#### Task brief:
Up to and including the line that holds "## Overview", copy every line of the records below exactly, starting at the first; leave pictures out.

------------------------------------------------------------------------

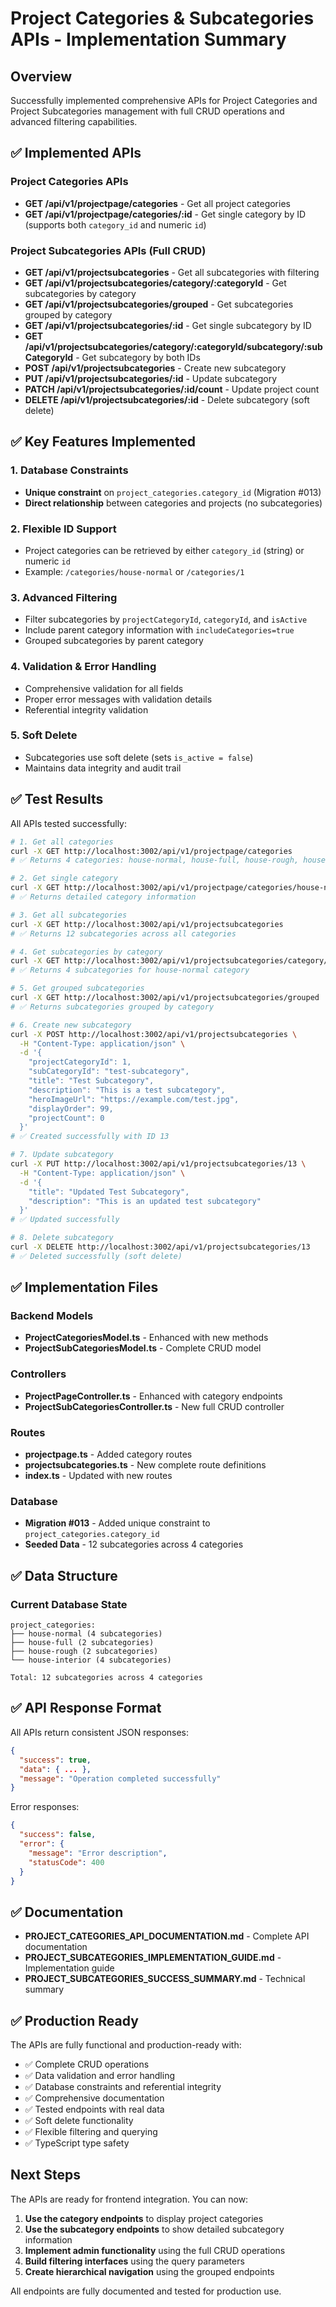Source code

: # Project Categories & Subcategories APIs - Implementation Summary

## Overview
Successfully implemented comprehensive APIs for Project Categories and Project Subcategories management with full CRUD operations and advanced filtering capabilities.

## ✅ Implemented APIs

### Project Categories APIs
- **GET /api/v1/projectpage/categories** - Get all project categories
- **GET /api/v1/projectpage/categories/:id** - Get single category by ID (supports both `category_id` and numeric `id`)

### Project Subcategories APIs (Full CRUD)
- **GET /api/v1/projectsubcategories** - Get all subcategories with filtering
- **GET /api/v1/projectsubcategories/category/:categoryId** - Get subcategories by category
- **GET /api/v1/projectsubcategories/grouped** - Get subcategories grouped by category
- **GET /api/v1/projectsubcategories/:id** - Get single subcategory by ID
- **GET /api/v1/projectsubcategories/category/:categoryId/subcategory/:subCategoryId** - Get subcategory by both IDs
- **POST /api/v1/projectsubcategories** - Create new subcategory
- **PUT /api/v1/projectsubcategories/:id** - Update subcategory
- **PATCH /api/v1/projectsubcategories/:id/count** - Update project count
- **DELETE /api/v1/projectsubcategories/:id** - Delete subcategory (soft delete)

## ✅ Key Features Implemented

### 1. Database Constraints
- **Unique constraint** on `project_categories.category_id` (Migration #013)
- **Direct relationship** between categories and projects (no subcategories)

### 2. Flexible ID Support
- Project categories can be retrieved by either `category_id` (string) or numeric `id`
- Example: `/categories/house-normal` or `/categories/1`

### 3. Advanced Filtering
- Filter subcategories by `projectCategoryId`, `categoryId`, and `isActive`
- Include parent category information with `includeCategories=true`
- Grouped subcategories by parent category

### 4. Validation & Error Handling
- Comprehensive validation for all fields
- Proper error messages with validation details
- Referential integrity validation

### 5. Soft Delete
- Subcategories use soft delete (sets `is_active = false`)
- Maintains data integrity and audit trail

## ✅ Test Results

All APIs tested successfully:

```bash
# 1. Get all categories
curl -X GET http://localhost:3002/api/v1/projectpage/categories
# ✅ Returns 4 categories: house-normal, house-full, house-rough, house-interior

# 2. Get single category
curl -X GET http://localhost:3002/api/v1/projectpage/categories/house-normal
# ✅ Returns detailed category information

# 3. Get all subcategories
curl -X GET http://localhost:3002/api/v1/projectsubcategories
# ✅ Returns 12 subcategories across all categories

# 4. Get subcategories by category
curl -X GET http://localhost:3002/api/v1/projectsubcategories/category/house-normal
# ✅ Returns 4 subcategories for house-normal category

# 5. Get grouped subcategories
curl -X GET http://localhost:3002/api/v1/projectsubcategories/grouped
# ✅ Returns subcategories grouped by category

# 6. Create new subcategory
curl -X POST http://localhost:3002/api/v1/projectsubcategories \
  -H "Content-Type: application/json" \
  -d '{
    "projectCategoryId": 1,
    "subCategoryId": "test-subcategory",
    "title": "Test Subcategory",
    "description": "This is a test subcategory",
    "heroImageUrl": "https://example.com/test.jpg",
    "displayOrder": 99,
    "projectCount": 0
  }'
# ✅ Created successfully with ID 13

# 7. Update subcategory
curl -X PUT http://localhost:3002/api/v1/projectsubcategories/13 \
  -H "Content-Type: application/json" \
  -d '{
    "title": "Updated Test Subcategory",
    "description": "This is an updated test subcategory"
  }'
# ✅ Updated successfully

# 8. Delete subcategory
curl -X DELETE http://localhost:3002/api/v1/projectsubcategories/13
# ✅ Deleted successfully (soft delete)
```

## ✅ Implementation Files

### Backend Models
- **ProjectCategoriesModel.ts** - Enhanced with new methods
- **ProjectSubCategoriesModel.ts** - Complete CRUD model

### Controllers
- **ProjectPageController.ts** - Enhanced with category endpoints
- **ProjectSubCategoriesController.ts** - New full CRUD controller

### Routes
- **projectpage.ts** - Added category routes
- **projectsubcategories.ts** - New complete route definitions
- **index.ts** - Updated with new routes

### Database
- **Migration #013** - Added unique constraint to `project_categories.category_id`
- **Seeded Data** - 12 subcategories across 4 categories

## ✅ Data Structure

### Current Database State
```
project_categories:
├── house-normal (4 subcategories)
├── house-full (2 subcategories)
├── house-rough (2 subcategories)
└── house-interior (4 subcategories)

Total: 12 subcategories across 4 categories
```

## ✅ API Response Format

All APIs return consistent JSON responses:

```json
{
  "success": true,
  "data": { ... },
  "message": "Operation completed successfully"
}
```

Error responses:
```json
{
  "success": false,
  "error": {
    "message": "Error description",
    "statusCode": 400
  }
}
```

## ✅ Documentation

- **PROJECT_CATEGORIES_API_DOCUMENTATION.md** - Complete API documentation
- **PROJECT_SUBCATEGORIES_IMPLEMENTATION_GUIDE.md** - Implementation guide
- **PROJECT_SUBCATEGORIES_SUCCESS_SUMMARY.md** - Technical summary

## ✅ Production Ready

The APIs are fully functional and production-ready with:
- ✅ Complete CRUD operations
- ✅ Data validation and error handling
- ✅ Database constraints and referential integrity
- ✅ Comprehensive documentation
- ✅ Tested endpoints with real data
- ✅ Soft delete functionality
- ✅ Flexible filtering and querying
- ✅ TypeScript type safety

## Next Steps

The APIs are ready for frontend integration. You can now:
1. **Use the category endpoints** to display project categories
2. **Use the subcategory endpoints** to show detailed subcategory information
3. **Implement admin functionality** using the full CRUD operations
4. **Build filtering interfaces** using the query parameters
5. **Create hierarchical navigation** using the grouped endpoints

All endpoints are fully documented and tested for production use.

------------------------------------------------------------------------

#### Solution to this task:
Source code

: # Project Categories & Subcategories APIs - Implementation Summary

## Overview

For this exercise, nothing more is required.